*Task*:
Starting at the line with "to snake game" and going on through the line with "2. Thuật toán Prim", reproduce each line in the records below exactly and nothing more.

[Collected data]
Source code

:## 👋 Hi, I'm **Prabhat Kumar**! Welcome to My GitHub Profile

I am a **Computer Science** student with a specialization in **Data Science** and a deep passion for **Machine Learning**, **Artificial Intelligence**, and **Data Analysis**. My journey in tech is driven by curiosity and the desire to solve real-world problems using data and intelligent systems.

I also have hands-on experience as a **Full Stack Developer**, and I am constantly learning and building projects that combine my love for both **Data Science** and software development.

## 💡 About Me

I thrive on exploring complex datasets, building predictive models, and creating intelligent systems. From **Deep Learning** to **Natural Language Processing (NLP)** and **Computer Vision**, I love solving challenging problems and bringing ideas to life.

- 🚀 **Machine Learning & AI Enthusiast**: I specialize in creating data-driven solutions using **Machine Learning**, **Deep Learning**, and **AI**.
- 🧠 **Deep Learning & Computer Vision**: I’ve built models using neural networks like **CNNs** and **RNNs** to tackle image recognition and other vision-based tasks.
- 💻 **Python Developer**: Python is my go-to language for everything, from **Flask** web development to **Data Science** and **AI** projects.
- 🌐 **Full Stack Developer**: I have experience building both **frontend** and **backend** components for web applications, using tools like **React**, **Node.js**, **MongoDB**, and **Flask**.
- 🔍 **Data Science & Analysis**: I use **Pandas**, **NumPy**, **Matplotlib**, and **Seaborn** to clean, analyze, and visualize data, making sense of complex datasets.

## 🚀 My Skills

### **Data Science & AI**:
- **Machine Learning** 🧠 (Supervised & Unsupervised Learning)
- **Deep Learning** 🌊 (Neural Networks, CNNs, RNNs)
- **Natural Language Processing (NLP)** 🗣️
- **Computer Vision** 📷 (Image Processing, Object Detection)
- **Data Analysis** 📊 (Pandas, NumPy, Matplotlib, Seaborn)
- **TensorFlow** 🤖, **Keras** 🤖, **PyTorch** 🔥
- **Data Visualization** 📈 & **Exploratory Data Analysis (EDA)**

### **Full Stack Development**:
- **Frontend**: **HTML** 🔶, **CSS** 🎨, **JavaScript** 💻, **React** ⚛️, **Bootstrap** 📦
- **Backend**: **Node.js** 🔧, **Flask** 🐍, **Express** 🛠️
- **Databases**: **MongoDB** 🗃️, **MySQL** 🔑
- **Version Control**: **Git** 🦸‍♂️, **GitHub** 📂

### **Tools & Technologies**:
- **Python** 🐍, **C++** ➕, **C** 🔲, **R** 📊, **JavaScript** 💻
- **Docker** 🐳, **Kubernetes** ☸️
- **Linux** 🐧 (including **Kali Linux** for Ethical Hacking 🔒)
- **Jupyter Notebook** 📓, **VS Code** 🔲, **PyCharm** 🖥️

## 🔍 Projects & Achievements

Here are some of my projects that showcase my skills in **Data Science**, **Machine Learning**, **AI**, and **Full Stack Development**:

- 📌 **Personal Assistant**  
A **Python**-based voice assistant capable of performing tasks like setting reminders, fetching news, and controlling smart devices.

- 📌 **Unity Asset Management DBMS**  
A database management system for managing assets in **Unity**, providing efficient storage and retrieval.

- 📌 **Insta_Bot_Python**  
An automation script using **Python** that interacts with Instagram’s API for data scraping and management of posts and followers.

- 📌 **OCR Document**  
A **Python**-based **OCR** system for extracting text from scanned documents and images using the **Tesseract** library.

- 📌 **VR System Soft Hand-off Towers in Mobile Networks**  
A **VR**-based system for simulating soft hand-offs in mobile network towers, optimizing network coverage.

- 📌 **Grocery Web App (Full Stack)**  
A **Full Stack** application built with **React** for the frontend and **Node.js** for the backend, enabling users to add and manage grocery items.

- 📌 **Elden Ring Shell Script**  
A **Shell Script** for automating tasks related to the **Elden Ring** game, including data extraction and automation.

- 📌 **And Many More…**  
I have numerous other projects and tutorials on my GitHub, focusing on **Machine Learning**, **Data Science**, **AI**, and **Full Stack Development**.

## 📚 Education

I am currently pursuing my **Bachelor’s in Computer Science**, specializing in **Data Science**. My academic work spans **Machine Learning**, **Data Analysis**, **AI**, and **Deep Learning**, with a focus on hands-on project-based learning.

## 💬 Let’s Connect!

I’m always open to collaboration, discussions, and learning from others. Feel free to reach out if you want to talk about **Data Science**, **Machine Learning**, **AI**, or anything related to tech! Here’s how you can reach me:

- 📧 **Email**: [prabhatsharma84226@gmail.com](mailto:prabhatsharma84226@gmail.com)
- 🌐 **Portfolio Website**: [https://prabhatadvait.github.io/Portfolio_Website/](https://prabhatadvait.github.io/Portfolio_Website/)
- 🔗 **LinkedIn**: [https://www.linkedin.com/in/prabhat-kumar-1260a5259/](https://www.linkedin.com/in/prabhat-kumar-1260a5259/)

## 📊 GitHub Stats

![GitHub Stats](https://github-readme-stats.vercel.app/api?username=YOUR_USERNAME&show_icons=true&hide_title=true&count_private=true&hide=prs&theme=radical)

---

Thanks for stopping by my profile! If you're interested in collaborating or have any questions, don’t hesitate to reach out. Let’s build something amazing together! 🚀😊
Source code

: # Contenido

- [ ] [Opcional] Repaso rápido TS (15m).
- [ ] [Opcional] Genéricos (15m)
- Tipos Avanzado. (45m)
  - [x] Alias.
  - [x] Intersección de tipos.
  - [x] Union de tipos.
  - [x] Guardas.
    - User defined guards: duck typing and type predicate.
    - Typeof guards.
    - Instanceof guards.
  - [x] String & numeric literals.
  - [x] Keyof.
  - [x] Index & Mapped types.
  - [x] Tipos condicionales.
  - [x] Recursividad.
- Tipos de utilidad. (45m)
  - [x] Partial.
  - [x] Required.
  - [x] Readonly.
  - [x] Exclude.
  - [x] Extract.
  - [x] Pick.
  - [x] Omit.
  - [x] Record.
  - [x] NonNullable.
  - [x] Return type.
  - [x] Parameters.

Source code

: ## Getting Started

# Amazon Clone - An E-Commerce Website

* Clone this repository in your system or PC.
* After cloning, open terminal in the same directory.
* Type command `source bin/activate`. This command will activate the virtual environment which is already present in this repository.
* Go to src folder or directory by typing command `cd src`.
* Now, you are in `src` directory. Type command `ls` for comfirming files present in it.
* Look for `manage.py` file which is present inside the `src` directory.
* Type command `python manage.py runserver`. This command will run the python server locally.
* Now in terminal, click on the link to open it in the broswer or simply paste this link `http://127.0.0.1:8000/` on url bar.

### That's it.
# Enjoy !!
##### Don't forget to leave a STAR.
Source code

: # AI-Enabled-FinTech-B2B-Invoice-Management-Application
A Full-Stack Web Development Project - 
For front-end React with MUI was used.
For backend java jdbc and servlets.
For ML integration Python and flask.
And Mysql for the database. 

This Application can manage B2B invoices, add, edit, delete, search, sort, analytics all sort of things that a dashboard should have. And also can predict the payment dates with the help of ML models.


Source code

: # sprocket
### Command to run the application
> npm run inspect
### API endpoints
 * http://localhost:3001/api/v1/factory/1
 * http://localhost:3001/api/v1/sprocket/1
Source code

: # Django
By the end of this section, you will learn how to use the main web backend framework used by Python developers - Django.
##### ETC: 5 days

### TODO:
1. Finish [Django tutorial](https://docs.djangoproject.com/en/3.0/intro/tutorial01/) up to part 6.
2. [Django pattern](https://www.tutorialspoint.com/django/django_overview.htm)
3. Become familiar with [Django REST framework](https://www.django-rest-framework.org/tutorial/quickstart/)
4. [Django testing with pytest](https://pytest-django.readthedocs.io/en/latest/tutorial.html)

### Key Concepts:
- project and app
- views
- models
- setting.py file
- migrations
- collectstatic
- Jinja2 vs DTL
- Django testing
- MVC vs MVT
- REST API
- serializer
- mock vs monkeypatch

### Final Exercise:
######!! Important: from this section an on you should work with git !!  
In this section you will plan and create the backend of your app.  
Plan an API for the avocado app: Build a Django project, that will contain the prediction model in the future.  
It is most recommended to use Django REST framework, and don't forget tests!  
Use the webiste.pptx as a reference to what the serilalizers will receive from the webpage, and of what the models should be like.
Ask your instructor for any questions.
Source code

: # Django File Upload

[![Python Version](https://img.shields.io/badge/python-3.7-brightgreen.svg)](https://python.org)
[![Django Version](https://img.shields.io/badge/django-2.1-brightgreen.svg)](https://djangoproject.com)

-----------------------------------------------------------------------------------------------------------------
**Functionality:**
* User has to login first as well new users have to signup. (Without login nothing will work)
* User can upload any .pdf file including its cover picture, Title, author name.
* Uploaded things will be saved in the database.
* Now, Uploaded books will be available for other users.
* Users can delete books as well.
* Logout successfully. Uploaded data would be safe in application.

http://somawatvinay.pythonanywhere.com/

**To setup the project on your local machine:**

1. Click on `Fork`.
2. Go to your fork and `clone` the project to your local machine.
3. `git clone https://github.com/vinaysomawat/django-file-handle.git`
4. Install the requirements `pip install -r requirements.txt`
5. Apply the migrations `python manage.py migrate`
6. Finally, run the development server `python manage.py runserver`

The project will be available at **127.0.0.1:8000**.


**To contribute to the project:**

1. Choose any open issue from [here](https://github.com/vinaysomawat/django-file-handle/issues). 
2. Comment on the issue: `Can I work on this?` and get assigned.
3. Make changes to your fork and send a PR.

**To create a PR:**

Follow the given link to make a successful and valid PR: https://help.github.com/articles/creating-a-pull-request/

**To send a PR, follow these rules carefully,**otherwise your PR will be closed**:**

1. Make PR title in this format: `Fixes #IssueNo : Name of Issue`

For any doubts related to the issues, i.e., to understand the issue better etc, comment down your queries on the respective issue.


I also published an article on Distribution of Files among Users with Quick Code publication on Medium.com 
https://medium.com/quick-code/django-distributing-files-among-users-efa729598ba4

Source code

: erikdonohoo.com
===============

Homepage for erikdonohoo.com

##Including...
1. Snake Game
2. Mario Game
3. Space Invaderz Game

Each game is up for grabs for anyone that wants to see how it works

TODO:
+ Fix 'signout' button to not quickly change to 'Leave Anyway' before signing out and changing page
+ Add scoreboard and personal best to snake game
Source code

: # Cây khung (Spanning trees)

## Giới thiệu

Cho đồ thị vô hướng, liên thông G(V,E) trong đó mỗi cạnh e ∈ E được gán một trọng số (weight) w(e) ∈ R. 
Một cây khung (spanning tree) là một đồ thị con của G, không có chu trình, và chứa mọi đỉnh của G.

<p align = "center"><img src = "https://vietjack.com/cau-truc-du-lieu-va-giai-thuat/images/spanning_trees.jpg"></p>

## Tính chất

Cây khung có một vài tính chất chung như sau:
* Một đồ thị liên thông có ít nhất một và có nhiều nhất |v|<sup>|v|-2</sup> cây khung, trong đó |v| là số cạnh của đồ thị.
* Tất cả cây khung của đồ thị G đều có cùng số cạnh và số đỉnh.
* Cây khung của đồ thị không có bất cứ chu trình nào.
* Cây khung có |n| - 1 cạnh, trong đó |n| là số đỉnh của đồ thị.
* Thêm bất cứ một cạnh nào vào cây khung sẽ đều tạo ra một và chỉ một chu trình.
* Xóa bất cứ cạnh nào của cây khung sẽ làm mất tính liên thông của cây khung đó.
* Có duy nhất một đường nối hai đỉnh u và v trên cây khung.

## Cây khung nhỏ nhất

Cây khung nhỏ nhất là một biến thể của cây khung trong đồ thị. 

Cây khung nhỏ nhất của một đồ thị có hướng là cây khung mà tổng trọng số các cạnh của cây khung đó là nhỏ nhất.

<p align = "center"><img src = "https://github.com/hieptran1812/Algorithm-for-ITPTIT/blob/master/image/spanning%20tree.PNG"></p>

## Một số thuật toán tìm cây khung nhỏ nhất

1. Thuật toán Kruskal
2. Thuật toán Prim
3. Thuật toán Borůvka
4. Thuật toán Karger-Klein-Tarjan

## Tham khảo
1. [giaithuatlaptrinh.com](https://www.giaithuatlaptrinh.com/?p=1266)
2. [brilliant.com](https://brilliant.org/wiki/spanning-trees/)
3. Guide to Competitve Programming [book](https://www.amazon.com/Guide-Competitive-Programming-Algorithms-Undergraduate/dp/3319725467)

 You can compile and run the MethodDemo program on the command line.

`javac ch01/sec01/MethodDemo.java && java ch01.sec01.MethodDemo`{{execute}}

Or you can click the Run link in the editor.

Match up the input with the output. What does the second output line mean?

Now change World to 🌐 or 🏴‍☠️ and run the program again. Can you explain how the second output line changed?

*Exercise result*:
+ Add scoreboard and personal best to snake game
Source code

: # Cây khung (Spanning trees)

## Giới thiệu

Cho đồ thị vô hướng, liên thông G(V,E) trong đó mỗi cạnh e ∈ E được gán một trọng số (weight) w(e) ∈ R. 
Một cây khung (spanning tree) là một đồ thị con của G, không có chu trình, và chứa mọi đỉnh của G.

<p align = "center"><img src = "https://vietjack.com/cau-truc-du-lieu-va-giai-thuat/images/spanning_trees.jpg"></p>

## Tính chất

Cây khung có một vài tính chất chung như sau:
* Một đồ thị liên thông có ít nhất một và có nhiều nhất |v|<sup>|v|-2</sup> cây khung, trong đó |v| là số cạnh của đồ thị.
* Tất cả cây khung của đồ thị G đều có cùng số cạnh và số đỉnh.
* Cây khung của đồ thị không có bất cứ chu trình nào.
* Cây khung có |n| - 1 cạnh, trong đó |n| là số đỉnh của đồ thị.
* Thêm bất cứ một cạnh nào vào cây khung sẽ đều tạo ra một và chỉ một chu trình.
* Xóa bất cứ cạnh nào của cây khung sẽ làm mất tính liên thông của cây khung đó.
* Có duy nhất một đường nối hai đỉnh u và v trên cây khung.

## Cây khung nhỏ nhất

Cây khung nhỏ nhất là một biến thể của cây khung trong đồ thị. 

Cây khung nhỏ nhất của một đồ thị có hướng là cây khung mà tổng trọng số các cạnh của cây khung đó là nhỏ nhất.

<p align = "center"><img src = "https://github.com/hieptran1812/Algorithm-for-ITPTIT/blob/master/image/spanning%20tree.PNG"></p>

## Một số thuật toán tìm cây khung nhỏ nhất

1. Thuật toán Kruskal
2. Thuật toán Prim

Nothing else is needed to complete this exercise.